Task objective =>
For the entries that follow, say how many lines hold the string "syntactic", with nothing else in the reply.

Records to use =>
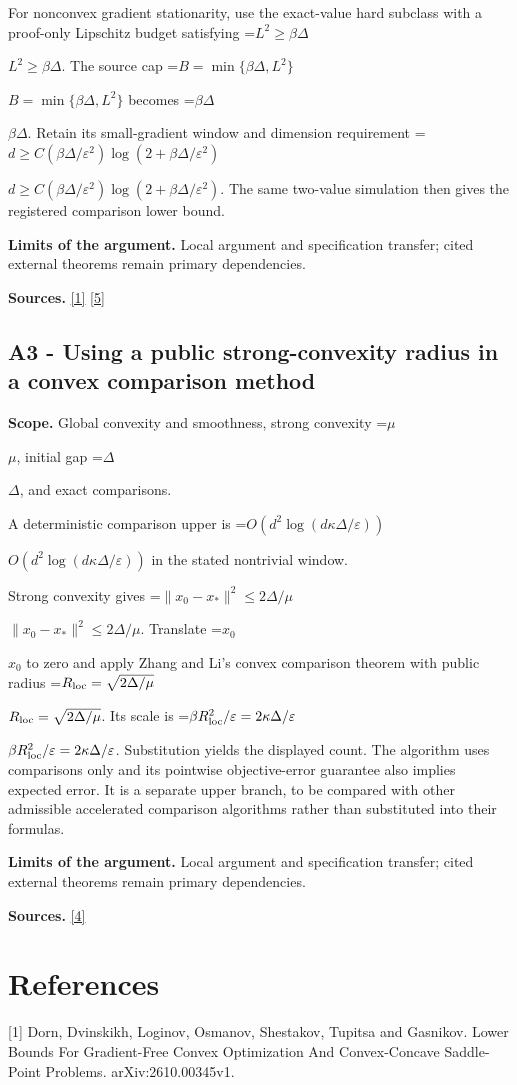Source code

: \documentclass[10pt,a4paper]{article}
\newcommand{\AtlasMath}[1]{\par\begingroup\centering\setbox0=\hbox{$\displaystyle #1$}\ifdim\wd0>1.4\linewidth\typeout{ATLAS WIDE FORMULA: \the\wd0}\fi\ifdim\wd0>\linewidth\resizebox{\linewidth}{!}{\box0}\else\box0\fi\par\endgroup}
\newcommand{\AtlasInlineMath}[1]{\begingroup\setbox0=\hbox{$#1$}\ifdim\wd0>.4\linewidth\endgroup\AtlasMath{#1}\else\endgroup$#1$\fi}
\begin{document}
For nonconvex gradient stationarity, use the exact-value hard subclass with a proof-only Lipschitz budget satisfying \AtlasInlineMath{L^2\ge\beta\Delta}. The source cap \AtlasInlineMath{B=\min\{\beta\Delta,L^2\}} becomes \AtlasInlineMath{\beta\Delta}. Retain its small-gradient window and dimension requirement \AtlasInlineMath{d\ge C(\beta\Delta/\varepsilon^2)\log(2+\beta\Delta/\varepsilon^2)}. The same two-value simulation then gives the registered comparison lower bound.

\textbf{Limits of the argument.} Local argument and specification transfer; cited external theorems remain primary dependencies.

\textbf{Sources.} \href{https://arxiv.org/html/2610.00345v1}{[1]} \href{https://arxiv.org/html/2610.19652v1}{[5]}

\subsection{A3 - Using a public strong-convexity radius in a convex comparison method}
\textbf{Scope.} Global convexity and smoothness, strong convexity \AtlasInlineMath{\mu}, initial gap \AtlasInlineMath{\Delta}, and exact comparisons.

A deterministic comparison upper is \AtlasInlineMath{O(d^2\log(d\kappa\Delta/\varepsilon))} in the stated nontrivial window.

Strong convexity gives \AtlasInlineMath{\|x_0-x_*\|^2\le2\Delta/\mu}. Translate \AtlasInlineMath{x_0} to zero and apply Zhang and Li's convex comparison theorem with public radius \AtlasInlineMath{R_{\rm loc}=\sqrt{2\Delta/\mu}}. Its scale is \AtlasInlineMath{\beta R_{\rm loc}^2/\varepsilon=2\kappa\Delta/\varepsilon}. Substitution yields the displayed count. The algorithm uses comparisons only and its pointwise objective-error guarantee also implies expected error. It is a separate upper branch, to be compared with other admissible accelerated comparison algorithms rather than substituted into their formulas.

\textbf{Limits of the argument.} Local argument and specification transfer; cited external theorems remain primary dependencies.

\textbf{Sources.} \href{https://arxiv.org/html/2405.11454v1}{[4]}

\section{References}
[1] Dorn, Dvinskikh, Loginov, Osmanov, Shestakov, Tupitsa and Gasnikov. Lower Bounds For Gradient-Free Convex Optimization And Convex-Concave Saddle-Point Problems. arXiv:2610.00345v1.
\end{document}
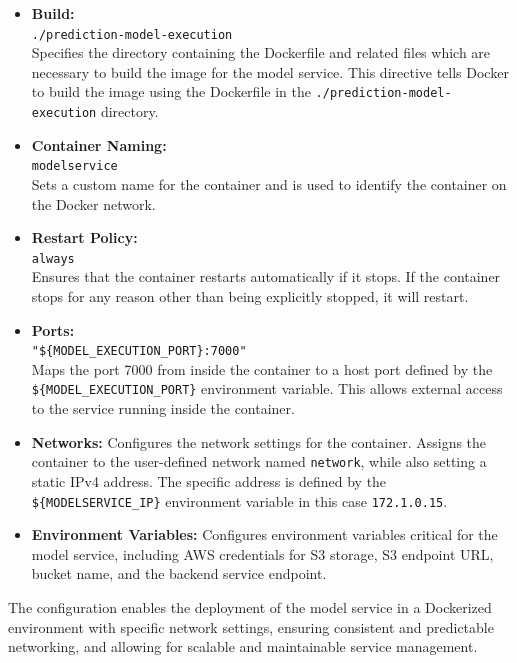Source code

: \begin{itemize}
    \item \textbf{Build:} \\ \verb|./prediction-model-execution| \\ Specifies the directory containing the Dockerfile and related files which are necessary to build the image for the model service. This directive tells Docker to build the image using the Dockerfile in the \texttt{./prediction-model-execution} directory.

    \item \textbf{Container Naming:} \\ \verb|modelservice| \\ Sets a custom name for the container and is used to identify the container on the Docker network.

    \item \textbf{Restart Policy:} \\ \verb|always| \\ Ensures that the container restarts automatically if it stops. If the container stops for any reason other than being explicitly stopped, it will restart.

    \item \textbf{Ports:} \\ \verb|"${MODEL_EXECUTION_PORT}:7000"| \\ Maps the port 7000 from inside the container to a host port defined by the \texttt{\$\{MODEL\_EXECUTION\_PORT\}} environment variable. This allows external access to the service running inside the container.

    \item \textbf{Networks:} Configures the network settings for the container.  Assigns the container to the user-defined network named \texttt{network}, while also setting a static IPv4 address. The specific address is defined by the \texttt{\$\{MODELSERVICE\_IP\}} environment variable in this case \texttt{172.1.0.15}.

     \item \textbf{Environment Variables:} Configures environment variables critical for the model service, including AWS credentials for S3 storage, S3 endpoint URL, bucket name, and the backend service endpoint.
\end{itemize}

The configuration enables the deployment of the model service in a Dockerized environment with specific network settings, ensuring consistent and predictable networking, and allowing for scalable and maintainable service management. \\

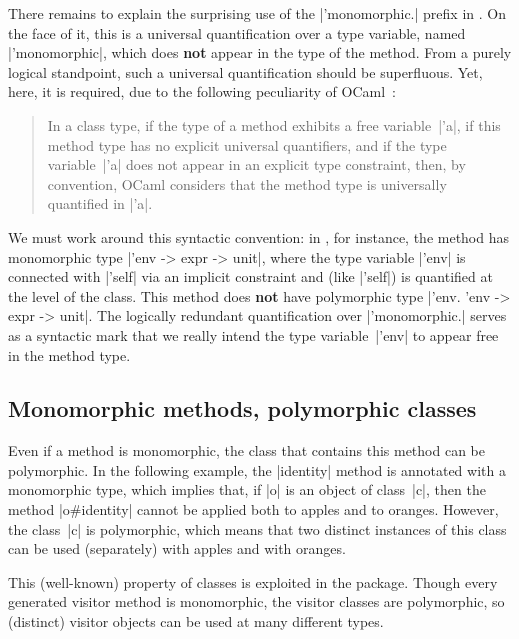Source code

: \documentclass[11pt,a4paper,twoside]{article}
\renewcommand{\emph}[1]{\textbf{#1}}
\begin{document}
There remains to explain the surprising use of the \oc|'monomorphic.| prefix
in . On the face of it, this is a universal
quantification over a type variable, named \oc|'monomorphic|, which does
\emph{not} appear in the type of the method. From a purely logical standpoint,
such a universal quantification should be superfluous. Yet, here, it is
required, due to the following peculiarity of OCaml~\cite{ocaml7465}:
\begin{quote}
  In a class type,
  if the type of a method exhibits a free variable~\oc|'a|,
  if this method type has no explicit universal quantifiers,
  and if the type variable~\oc|'a| does not appear in an explicit type constraint,
  then, by convention,
  OCaml considers that the method type is universally quantified in \oc|'a|.
\end{quote}
We must work around this syntactic convention: in , for
instance, the method  has monomorphic type %
\oc|'env -> expr -> unit|, where the type variable \oc|'env| is connected with
\oc|'self| via an implicit constraint and (like \oc|'self|) is quantified at
the level of the class. This method does \emph{not} have polymorphic type %
\oc|'env. 'env -> expr -> unit|. The logically redundant quantification over
\oc|'monomorphic.| serves as a syntactic mark that we really intend the type
variable~\oc|'env| to appear free in the method type.


\subsection{Monomorphic methods, polymorphic classes}

Even if a method is monomorphic, the class that contains this method can be
polymorphic. In the following example, the \oc|identity| method is annotated
with a monomorphic type, which implies that, if \oc|o| is an object of
class~\oc|c|, then the method \oc|o#identity| cannot be applied both to apples
and to oranges. However, the class~\oc|c| is polymorphic, which means that two
distinct instances of this class can be used (separately) with apples and with
oranges.
\begin{origenv}

\end{origenv}
This (well-known) property of classes is exploited in the \visitors package.
Though every generated visitor method is monomorphic, the visitor classes are
polymorphic, so (distinct) visitor objects can be used at many different
types.
\end{document}
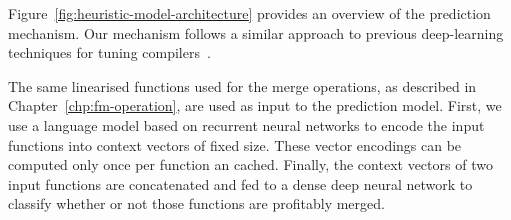 Figure~\ref{fig:heuristic-model-architecture} provides an overview of the prediction mechanism.
Our mechanism follows a similar approach to previous deep-learning techniques for tuning compilers~\cite{cummins17, mendis19}.

The same linearised functions used for the merge operations, as described in Chapter~\ref{chp:fm-operation}, are used as input to the prediction model.
First, we use a language model based on recurrent neural networks to encode the input functions into context vectors of fixed size.
These vector encodings can be computed only once per function an cached.
Finally, the context vectors of two input functions are concatenated and fed to a dense deep neural network to classify whether or not those functions are profitably merged.

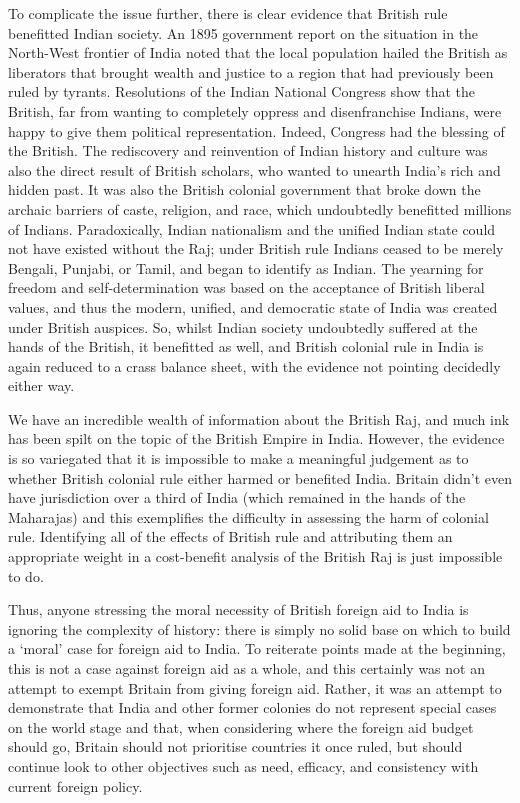    To complicate the issue further, there is clear evidence that British
   rule benefitted Indian society. An 1895 government report on the
   situation in the North-West frontier of India noted that the local
   population hailed the British as liberators that brought wealth and
   justice to a region that had previously been ruled by tyrants.
   Resolutions of the Indian National Congress show that the British, far
   from wanting to completely oppress and disenfranchise Indians, were
   happy to give them political representation. Indeed, Congress had the
   blessing of the British. The rediscovery and reinvention of Indian
   history and culture was also the direct result of British scholars, who
   wanted to unearth India's rich and hidden past. It was also the British
   colonial government that broke down the archaic barriers of caste,
   religion, and race, which undoubtedly benefitted millions of Indians.
   Paradoxically, Indian nationalism and the unified Indian state could
   not have existed without the Raj; under British rule Indians ceased to
   be merely Bengali, Punjabi, or Tamil, and began to identify as Indian.
   The yearning for freedom and self-determination was based on the
   acceptance of British liberal values, and thus the modern, unified, and
   democratic state of India was created under British auspices. So,
   whilst Indian society undoubtedly suffered at the hands of the British,
   it benefitted as well, and British colonial rule in India is again
   reduced to a crass balance sheet, with the evidence not pointing
   decidedly either way.

   We have an incredible wealth of information about the British Raj, and
   much ink has been spilt on the topic of the British Empire in India.
   However, the evidence is so variegated that it is impossible to make a
   meaningful judgement as to whether British colonial rule either harmed
   or benefited India. Britain didn't even have jurisdiction over a third
   of India (which remained in the hands of the Maharajas) and this
   exemplifies the difficulty in assessing the harm of colonial rule.
   Identifying all of the effects of British rule and attributing them an
   appropriate weight in a cost-benefit analysis of the British Raj is
   just impossible to do.

   Thus, anyone stressing the moral necessity of British foreign aid to
   India is ignoring the complexity of history: there is simply no solid
   base on which to build a `moral' case for foreign aid to India. To
   reiterate points made at the beginning, this is not a case against
   foreign aid as a whole, and this certainly was not an attempt to exempt
   Britain from giving foreign aid. Rather, it was an attempt to
   demonstrate that India and other former colonies do not represent
   special cases on the world stage and that, when considering where the
   foreign aid budget should go, Britain should not prioritise countries
   it once ruled, but should continue look to other objectives such as
   need, efficacy, and consistency with current foreign policy.


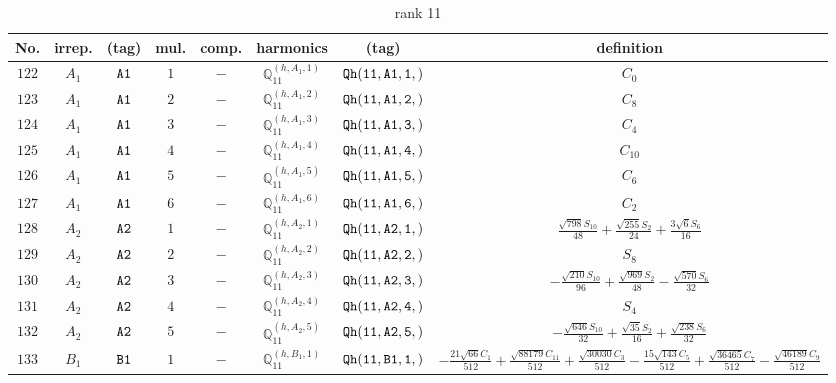 \documentclass[fleqn,8pt]{jsarticle}
\begin{document}
\begin{table}[ht!]
\begin{center}
\caption{rank 11}
\renewcommand{\arraystretch}{1.3}
\begin{tabular}{cccccccc} \hline \hline
No. & irrep. & (tag) & mul. & comp. & harmonics & (tag) & definition \\ \hline
$ 122 $ & $ A_{1} $ & $ {\tt A1} $ & $ 1 $ & $ - $ & $ \mathbb{Q}_{11}^{(h,A_{1},1)} $ & $ {\tt Qh(11,A1,1,)} $ & $ C_{0} $ \\
$ 123 $ & $ A_{1} $ & $ {\tt A1} $ & $ 2 $ & $ - $ & $ \mathbb{Q}_{11}^{(h,A_{1},2)} $ & $ {\tt Qh(11,A1,2,)} $ & $ C_{8} $ \\
$ 124 $ & $ A_{1} $ & $ {\tt A1} $ & $ 3 $ & $ - $ & $ \mathbb{Q}_{11}^{(h,A_{1},3)} $ & $ {\tt Qh(11,A1,3,)} $ & $ C_{4} $ \\
$ 125 $ & $ A_{1} $ & $ {\tt A1} $ & $ 4 $ & $ - $ & $ \mathbb{Q}_{11}^{(h,A_{1},4)} $ & $ {\tt Qh(11,A1,4,)} $ & $ C_{10} $ \\
$ 126 $ & $ A_{1} $ & $ {\tt A1} $ & $ 5 $ & $ - $ & $ \mathbb{Q}_{11}^{(h,A_{1},5)} $ & $ {\tt Qh(11,A1,5,)} $ & $ C_{6} $ \\
$ 127 $ & $ A_{1} $ & $ {\tt A1} $ & $ 6 $ & $ - $ & $ \mathbb{Q}_{11}^{(h,A_{1},6)} $ & $ {\tt Qh(11,A1,6,)} $ & $ C_{2} $ \\
$ 128 $ & $ A_{2} $ & $ {\tt A2} $ & $ 1 $ & $ - $ & $ \mathbb{Q}_{11}^{(h,A_{2},1)} $ & $ {\tt Qh(11,A2,1,)} $ & $ \frac{\sqrt{798} S_{10}}{48} + \frac{\sqrt{255} S_{2}}{24} + \frac{3 \sqrt{6} S_{6}}{16} $ \\
$ 129 $ & $ A_{2} $ & $ {\tt A2} $ & $ 2 $ & $ - $ & $ \mathbb{Q}_{11}^{(h,A_{2},2)} $ & $ {\tt Qh(11,A2,2,)} $ & $ S_{8} $ \\
$ 130 $ & $ A_{2} $ & $ {\tt A2} $ & $ 3 $ & $ - $ & $ \mathbb{Q}_{11}^{(h,A_{2},3)} $ & $ {\tt Qh(11,A2,3,)} $ & $ - \frac{\sqrt{210} S_{10}}{96} + \frac{\sqrt{969} S_{2}}{48} - \frac{\sqrt{570} S_{6}}{32} $ \\
$ 131 $ & $ A_{2} $ & $ {\tt A2} $ & $ 4 $ & $ - $ & $ \mathbb{Q}_{11}^{(h,A_{2},4)} $ & $ {\tt Qh(11,A2,4,)} $ & $ S_{4} $ \\
$ 132 $ & $ A_{2} $ & $ {\tt A2} $ & $ 5 $ & $ - $ & $ \mathbb{Q}_{11}^{(h,A_{2},5)} $ & $ {\tt Qh(11,A2,5,)} $ & $ - \frac{\sqrt{646} S_{10}}{32} + \frac{\sqrt{35} S_{2}}{16} + \frac{\sqrt{238} S_{6}}{32} $ \\
$ 133 $ & $ B_{1} $ & $ {\tt B1} $ & $ 1 $ & $ - $ & $ \mathbb{Q}_{11}^{(h,B_{1},1)} $ & $ {\tt Qh(11,B1,1,)} $ & $ - \frac{21 \sqrt{66} C_{1}}{512} + \frac{\sqrt{88179} C_{11}}{512} + \frac{\sqrt{30030} C_{3}}{512} - \frac{15 \sqrt{143} C_{5}}{512} + \frac{\sqrt{36465} C_{7}}{512} - \frac{\sqrt{46189} C_{9}}{512} $ \\

\end{tabular}
\end{center}
\end{table}
\end{document}
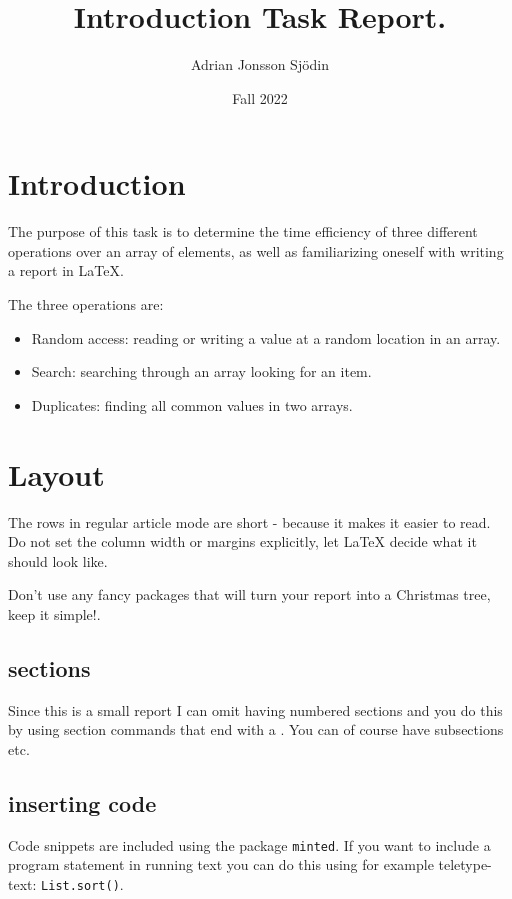 \documentclass[a4paper,11pt]{article}
\begin{document}
\title{
  \textbf{Introduction Task Report.}
}
\author{Adrian Jonsson Sjödin}
\date{Fall 2022}

\maketitle

\section*{Introduction}

The purpose of this task is to determine the time efficiency of three different operations
over an array of elements, as well as familiarizing oneself with writing a report in \LaTeX.

The three operations are:
\begin{itemize}
  \item Random access: reading or writing a value at a random location in an array.
  \item Search: searching through an array looking for an item.
  \item Duplicates: finding all common values in two arrays.
\end{itemize}

\section*{Layout}

The rows in regular article mode are short - because it makes it
easier to read. Do not set the column width or margins explicitly, let
LaTeX decide what it should look like.

Don't use any fancy packages that will turn your report into a
Christmas tree, keep it simple!.

\subsection*{sections}

Since this is a small report I can omit having numbered sections and
you do this by using section commands that end with a {\tt *}. You can
of course have subsections etc.


\subsection*{inserting code}

Code snippets are included using the package {\tt minted}. If you
want to include a program statement in running text you can do this
using for example teletype-text: {\tt List.sort()}.
\end{document}
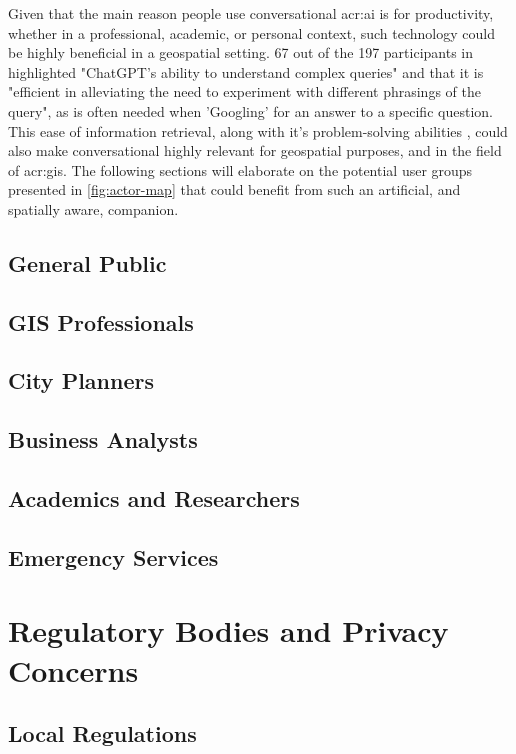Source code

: Given that the main reason people use conversational \acrshort{acr:ai} is for productivity, whether in a professional, academic, or personal context, such technology could be highly beneficial in a geospatial setting. 67 out of the 197 participants in \cite[18]{skjuveWhyPeopleUse2023} highlighted "ChatGPT's ability to understand complex queries" and that it is "efficient in alleviating the need to experiment with different phrasings of the query", as is often needed when 'Googling' for an answer to a specific question. This ease of information retrieval, along with it's problem-solving abilities \citep[20]{skjuveWhyPeopleUse2023}, could also make conversational  highly relevant for geospatial purposes, and in the field of \acrshort{acr:gis}. The following sections will elaborate on the potential user groups presented in \autoref{fig:actor-map} that could benefit from such an artificial, and spatially aware, companion.

\subsection{General Public}
\subsection{GIS Professionals}
\subsection{City Planners}
\subsection{Business Analysts}
\subsection{Academics and Researchers}
\subsection{Emergency Services}

\section{Regulatory Bodies and Privacy Concerns}\label{sec:regulatory-bodies-and-privacy-concerns}

\subsection{Local Regulations}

Task result =>
2